It's no surprise to anyone that knows me that I'm all about hydration. I think it must run in the family because my baby brother is currently starting his own hydration supplement company, which is awesome. I'm all about this because constant hydration is really necessary to keep your vocal folds vibrating efficiently. As soon as your folds are dry, you need more air pressure to get them moving, which can lead to problems if you're constantly pushing to get your folds in action. Also, the body has a bit of a hierarchy for hydration and your vocal folds are unfortunately pretty low on that priority list. Little things like, oh, the brain, lungs, and heart are at the top of the list! Once you mix in the dry winter air with the very dry heat from your heater, you have a recipe for a hydration disaster! Hydration is always important, but it's even more so in the winter months. Here are some of my favorite hydration, humidification, and steaming tips, along with the products that I recommend to make your hydration easier.

Hydrate
Nothing beats drinking water. I recommend a reusable water bottle that you take with you everyday. Refill it as often as possible. Favorites: I love my Hydroflask because it keeps my water cool, but literally any bottle out there that holds water will do.

Have trouble drinking enough water in a day or curious about how much you actually drink? Download an app to help track your intake. Favorites:
Plant Nanny becuase there are cute plants you get to water! Having a bottle and an app not enough? Consider the Hidrate Spark.
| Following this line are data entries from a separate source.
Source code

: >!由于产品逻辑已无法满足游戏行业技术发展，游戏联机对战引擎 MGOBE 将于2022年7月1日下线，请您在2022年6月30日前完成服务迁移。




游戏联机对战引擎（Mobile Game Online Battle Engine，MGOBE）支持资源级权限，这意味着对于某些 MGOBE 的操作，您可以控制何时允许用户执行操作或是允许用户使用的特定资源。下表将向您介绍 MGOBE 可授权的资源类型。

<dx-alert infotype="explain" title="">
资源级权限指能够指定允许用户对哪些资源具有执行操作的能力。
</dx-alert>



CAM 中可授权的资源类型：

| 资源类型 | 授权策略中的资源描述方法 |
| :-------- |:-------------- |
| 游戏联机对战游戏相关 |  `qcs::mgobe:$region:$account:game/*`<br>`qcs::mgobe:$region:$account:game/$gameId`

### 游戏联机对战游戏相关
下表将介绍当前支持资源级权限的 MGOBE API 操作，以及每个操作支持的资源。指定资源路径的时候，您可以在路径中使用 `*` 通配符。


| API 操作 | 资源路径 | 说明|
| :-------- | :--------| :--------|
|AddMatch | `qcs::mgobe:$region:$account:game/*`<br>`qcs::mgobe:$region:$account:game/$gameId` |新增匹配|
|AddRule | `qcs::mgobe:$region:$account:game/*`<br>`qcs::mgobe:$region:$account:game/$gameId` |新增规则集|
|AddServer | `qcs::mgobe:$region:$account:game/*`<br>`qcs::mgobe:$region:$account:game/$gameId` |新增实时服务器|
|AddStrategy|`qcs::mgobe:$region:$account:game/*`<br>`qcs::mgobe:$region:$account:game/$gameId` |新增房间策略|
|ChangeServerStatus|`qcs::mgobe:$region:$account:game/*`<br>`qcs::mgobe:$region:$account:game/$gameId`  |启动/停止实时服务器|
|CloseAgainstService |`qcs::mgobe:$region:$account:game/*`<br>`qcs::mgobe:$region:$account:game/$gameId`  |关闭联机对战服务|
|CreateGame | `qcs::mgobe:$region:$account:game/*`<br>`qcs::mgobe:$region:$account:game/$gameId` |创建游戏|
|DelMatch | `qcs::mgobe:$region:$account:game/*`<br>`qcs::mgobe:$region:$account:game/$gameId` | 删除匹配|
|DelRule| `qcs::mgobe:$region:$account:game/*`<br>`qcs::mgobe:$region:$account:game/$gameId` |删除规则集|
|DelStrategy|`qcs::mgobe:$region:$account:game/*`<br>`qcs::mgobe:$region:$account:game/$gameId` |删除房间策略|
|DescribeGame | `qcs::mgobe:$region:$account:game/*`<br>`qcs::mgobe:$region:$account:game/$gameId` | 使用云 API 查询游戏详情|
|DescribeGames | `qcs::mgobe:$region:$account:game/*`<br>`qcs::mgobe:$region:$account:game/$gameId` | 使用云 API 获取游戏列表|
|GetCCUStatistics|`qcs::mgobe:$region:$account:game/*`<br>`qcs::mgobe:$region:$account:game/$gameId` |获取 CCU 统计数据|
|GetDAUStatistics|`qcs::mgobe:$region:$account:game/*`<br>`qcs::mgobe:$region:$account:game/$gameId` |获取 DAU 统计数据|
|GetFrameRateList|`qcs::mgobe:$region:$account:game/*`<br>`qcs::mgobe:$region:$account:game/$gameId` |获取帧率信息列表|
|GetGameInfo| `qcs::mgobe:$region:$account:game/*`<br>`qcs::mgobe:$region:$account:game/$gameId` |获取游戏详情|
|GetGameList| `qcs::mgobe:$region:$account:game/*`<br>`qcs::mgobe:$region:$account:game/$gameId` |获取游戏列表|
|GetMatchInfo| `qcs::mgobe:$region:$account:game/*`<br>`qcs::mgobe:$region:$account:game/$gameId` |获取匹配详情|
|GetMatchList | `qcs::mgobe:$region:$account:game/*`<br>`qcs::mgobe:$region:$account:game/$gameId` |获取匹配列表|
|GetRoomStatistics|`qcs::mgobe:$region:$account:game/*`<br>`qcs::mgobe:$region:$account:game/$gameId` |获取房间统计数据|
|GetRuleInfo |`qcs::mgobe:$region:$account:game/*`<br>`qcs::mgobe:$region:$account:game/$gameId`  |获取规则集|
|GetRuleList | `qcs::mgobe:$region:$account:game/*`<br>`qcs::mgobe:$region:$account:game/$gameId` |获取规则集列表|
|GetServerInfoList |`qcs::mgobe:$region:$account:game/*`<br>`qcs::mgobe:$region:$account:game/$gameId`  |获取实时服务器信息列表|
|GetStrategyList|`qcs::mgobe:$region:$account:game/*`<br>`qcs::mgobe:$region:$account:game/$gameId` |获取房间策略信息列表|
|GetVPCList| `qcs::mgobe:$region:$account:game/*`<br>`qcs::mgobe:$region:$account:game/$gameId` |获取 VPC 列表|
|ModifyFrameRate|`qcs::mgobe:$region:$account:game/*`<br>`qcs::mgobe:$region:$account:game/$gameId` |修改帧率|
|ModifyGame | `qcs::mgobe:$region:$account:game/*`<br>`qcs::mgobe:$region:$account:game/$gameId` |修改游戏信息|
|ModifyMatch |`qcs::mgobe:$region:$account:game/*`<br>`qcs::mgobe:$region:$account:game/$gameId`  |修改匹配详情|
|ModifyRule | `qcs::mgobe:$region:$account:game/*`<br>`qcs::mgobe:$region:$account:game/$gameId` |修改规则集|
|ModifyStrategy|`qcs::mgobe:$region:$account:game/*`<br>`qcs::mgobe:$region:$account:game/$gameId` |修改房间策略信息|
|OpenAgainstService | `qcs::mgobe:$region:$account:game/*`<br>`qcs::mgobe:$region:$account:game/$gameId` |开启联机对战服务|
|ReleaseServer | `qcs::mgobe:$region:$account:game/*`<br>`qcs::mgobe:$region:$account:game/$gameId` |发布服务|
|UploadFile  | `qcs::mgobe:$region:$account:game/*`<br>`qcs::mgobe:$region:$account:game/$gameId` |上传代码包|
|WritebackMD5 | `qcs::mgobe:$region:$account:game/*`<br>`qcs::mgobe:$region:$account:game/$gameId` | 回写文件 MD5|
It's a reusable water bottle that syncs to an app and not only keeps track of how much you physically drink, but the bottle glows when it's been too long without water. This is next level hydration!

Do you sweat a lot? Consider supplementing your water with electrolyte supplements. This helps your body recover faster after activity. There’s no research about these and the vocal folds, but if you’re sweating a lot in a show or at the gym, your body will thank you! Favorites: MyHy, Nuun Tablets

Humidification
During the winter, I can't tell you how many people come to me and say, "I'm not sick, but I wake up with a sore throat every morning." This, my darlings, is from lack of humidification. If you're sleeping in dry winter air mixed with heat (especially NYC radiators), then you're breathing in dry air all night. This leads to dryness and often a scratchy throat. You need a humidifier running anytime you're spending time in your room, and definitely while you're sleeping. You can buy them for as little as about $30 at your local pharmacy. However, it's important to note that the cheaper they are, the more maintenance they usually require. If you can avoid it, don't buy a humidifier that requires a replaceable filter. The filter just sits in water and creates mold. That's nasty. If you're traveling, consider a small travel humidifier that uses a water bottle as the tank. Favorites: I love the brand Pure Guardian. The tanks are treated and don't need to be cleaned. They have multiple sizes and many of them do both warm and cool mist. These humidifiers are my jam!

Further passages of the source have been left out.